Residential construction accounts for 44% of industry total last month

National /
Dec.December 01, 2020 01:35 PM
Residential construction accounted for 44% of spending in October. (iStock)

Residential construction accounted for 44% of spending in October. (iStock)

A strong housing market continued to fuel construction spending this fall.

Construction spending grew an estimated 1.3 percent in October to $1.43 trillion, seasonally adjusted, compared to $1.42 trillion in September, according to the U.S. Census Bureau’s monthly report.

Private housing units made up the lion’s share of the total amount spent, with an adjusted estimate of more than $637 billion going toward residential construction, or 44 percent of the monthly total. Nonresidential construction accounted for nearly $457 billion, a 0.7 percent drop from September’s nearly $460 billion spend. Public construction totalled close to $345 billion.

The amount of money pouring into construction, unadjusted, is up 4.3 percent year-to-date with $1.18 trillion confirmed so far this year. That’s an increase of $49 billion from the first 10 months of 2019.
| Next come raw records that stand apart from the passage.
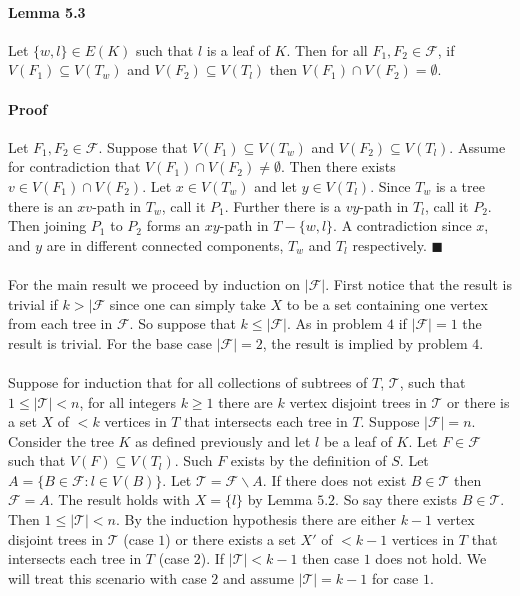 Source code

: \documentclass[letterpaper,12pt,oneside,onecolumn]{report}
\begin{document}
\paragraph{Lemma 5.3}
Let $\{w,l\} \in E(K)$ such that $l$ is a leaf of $K$. Then for all $F_1, F_2 \in \mathcal{F}$, if $V(F_1) \subseteq V(T_w)$ and $V(F_2) \subseteq V(T_l)$ then $V(F_1) \cap V(F_2) = \emptyset$.
\paragraph{Proof}
Let $F_1, F_2 \in \mathcal{F}$. Suppose that $V(F_1) \subseteq V(T_w)$ and $V(F_2) \subseteq V(T_l)$. Assume for contradiction that $V(F_1) \cap V(F_2) \neq \emptyset$. Then there exists $v \in V(F_1) \cap V(F_2)$. Let $x \in V(T_w)$ and let $y \in V(T_l)$. Since $T_w$ is a tree there is an $xv$-path in $T_w$, call it $P_1$. Further there is a $vy$-path in $T_l$, call it $P_2$. Then joining $P_1$ to $P_2$ forms an $xy$-path in $T - \{w,l\}$. A contradiction since $x$, and $y$ are in different connected components, $T_w$ and $T_l$ respectively. $\blacksquare$
\paragraph{}
For the main result we proceed by induction on $|\mathcal{F}|$. First notice that the result is trivial if $k > |\mathcal{F}$ since one can simply take $X$ to be a set containing one vertex from each tree in $\mathcal{F}$. So suppose that $k \leq |\mathcal{F}|$. As in problem $4$ if $|\mathcal{F}| = 1$ the result is trivial. For the base case $|\mathcal{F}| = 2$, the result is implied by problem $4$.
\paragraph{}
Suppose for induction that for all collections of subtrees of $T$, $\mathcal{T}$, such that $1 \leq |\mathcal{T}| < n$, for all integers $k \geq 1$ there are $k$ vertex disjoint trees in $\mathcal{T}$ or there is a set $X$ of $<k$ vertices in $T$ that intersects each tree in $T$. Suppose $|\mathcal{F}| = n$. Consider the tree $K$ as defined previously and let $l$ be a leaf of $K$. Let $F \in \mathcal{F}$ such that $V(F) \subseteq V(T_l)$. Such $F$ exists by the definition of $S$. Let $A = \{ B \in \mathcal{F} : l \in V(B)\}$. Let $\mathcal{T} = \mathcal{F} \backslash A$. If there does not exist $B \in \mathcal{T}$ then $\mathcal{F} = A$. The result holds with $X = \{l\}$ by Lemma $5.2$. So say there exists $B \in \mathcal{T}$. Then $1 \leq |\mathcal{T}| < n$. By the induction hypothesis there are either $k-1$ vertex disjoint trees in $\mathcal{T}$ (case $1$) or there exists a set $X'$ of $ < k-1$ vertices in $T$ that intersects each tree in $T$ (case $2$). If $|\mathcal{T}| < k - 1$ then case $1$ does not hold. We will treat this scenario with case $2$ and assume $|\mathcal{T}| = k - 1$ for case $1$.
\end{document}
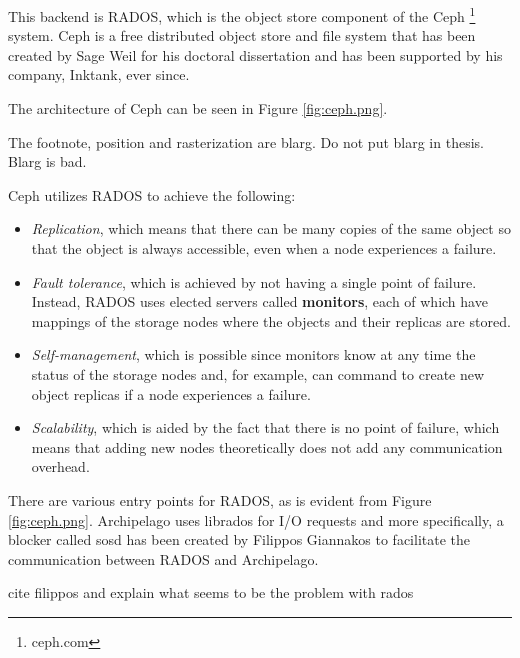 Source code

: This backend is RADOS\cite{rados}, which is the object store component of the 
Ceph \footnote{ceph.com} system. Ceph is a free distributed object store and 
file system that has been created by Sage Weil for his doctoral dissertation
\cite{weil-thesis} and has been supported by his company, Inktank, ever since.

The architecture of Ceph can be seen in Figure \ref{fig:ceph.png}.


\fixme The footnote, position and rasterization are blarg. Do not put blarg in 
thesis. Blarg is bad.

Ceph utilizes RADOS to achieve the following:

\begin{itemize}
	\item \textit{Replication}, which means that there can be many copies 
		of the same object so that the object is always accessible, 
		even when a node experiences a failure.
	\item \textit{Fault tolerance}, which is achieved by not having a 
		single point of failure. Instead, RADOS uses elected servers 
		called \textbf{monitors}, each of which have mappings of the 
		storage nodes where the objects and their replicas are stored.  
	\item \textit{Self-management}, which is possible since monitors know 
		at any time the status of the storage nodes and, for example, 
		can command to create new object replicas if a node experiences 
		a failure.
	\item \textit{Scalability}, which is aided by the fact that there is no 
		point of failure, which means that adding new nodes 
		theoretically does not add any communication overhead.
\end{itemize}

There are various entry points for RADOS, as is evident from Figure 
\ref{fig:ceph.png}. Archipelago uses librados for I/O requests and more 
specifically, a blocker called sosd\cite{sosd} has been created by Filippos 
Giannakos to facilitate the communication between RADOS and Archipelago.

\fixme cite filippos and explain what seems to be the problem with rados

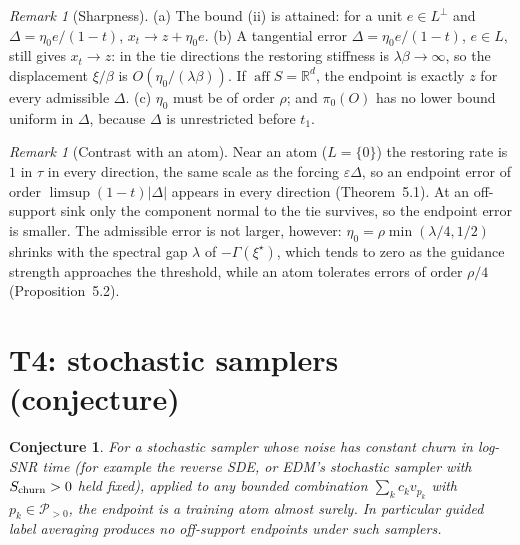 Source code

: \documentclass[11pt]{article}
\newtheorem{conjecture}[theorem]{Conjecture}
\theoremstyle{definition}
\theoremstyle{remark}
\newtheorem{remark}[theorem]{Remark}
\newcommand{\R}{\mathbb R}
\newcommand{\Ppos}{\mathcal P_{>0}}
\newcommand{\eps}{\varepsilon}
\DeclareMathOperator{\aff}{aff}
\begin{document}
\begin{remark}[Sharpness]
(a) The bound (ii) is attained: for a unit $e\in L^\perp$ and $\Delta=\eta_0e/(1-t)$, $x_t\to z+\eta_0e$.
(b) A tangential error $\Delta=\eta_0e/(1-t)$, $e\in L$, still gives $x_t\to z$: in the tie directions the
restoring stiffness is $\lambda\beta\to\infty$, so the displacement $\xi/\beta$ is $O(\eta_0/(\lambda\beta))$.
If $\aff S=\R^d$, the endpoint is exactly $z$ for every admissible $\Delta$. (c) $\eta_0$ must be of
order $\rho$; and $\pi_0(O)$ has no lower bound uniform in $\Delta$, because $\Delta$ is unrestricted
before $t_1$.
\end{remark}

\begin{remark}[Contrast with an atom]
Near an atom ($L=\{0\}$) the restoring rate is $1$ in $\tau$ in every direction, the same scale as the
forcing $\eps\Delta$, so an endpoint error of order $\limsup(1-t)|\Delta|$ appears in every direction
(Theorem~5.1). At an off-support sink only the component normal to the tie survives, so the
endpoint error is smaller. The admissible error is not larger, however: $\eta_0=\rho\min(\lambda/4,1/2)$
shrinks with the spectral gap $\lambda$ of $-\Gamma(\xi^\star)$, which tends to zero as the guidance
strength approaches the threshold, while an atom tolerates errors of order $\rho/4$
(Proposition~5.2).
\end{remark}

\section{T4: stochastic samplers (conjecture)}
\label{sec:t4}

\begin{conjecture}\label{conj:sde}
For a stochastic sampler whose noise has constant churn in log-SNR time (for example the reverse
SDE, or EDM's stochastic sampler with $S_{\rm churn}>0$ held fixed), applied to any bounded
combination $\sum_kc_kv_{p_k}$ with $p_k\in\Ppos$, the endpoint is a training atom almost surely.
In particular guided label averaging produces no off-support endpoints under such samplers.
\end{conjecture}
\end{document}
As strong demand from homebuyers continues to drive housing prices to new highs, builder confidence has followed suit.

Housing starts rose 5 percent in October with 1.5 million housing units beginning construction. But supply can’t keep up with demand: Last month, the number of existing homes on the market fell to an all-time low with just 1.42 million units on the market at the end of October.

Lawrence Yun, chief economist of the National Association of Realtors, has called for additional measures aside from construction to cure the lack of available housing stock.

There are also signs that the housing market’s strong performance could be waning. Pending home sales declined for two months running in October and September, which could signal a drop in closed sales in one or two.

The slowdown could be a product of the market’s uneven recovery, described as a K-shape, where higher earners recover faster than those making less or who’ve experienced income loss due to the pandemic.

Prospective buyers who haven’t owned a home before or who have poor credit are increasingly having trouble securing a home mortgage, as are buyers interested in homes located in densely populated areas, particularly in New York City and San Francisco.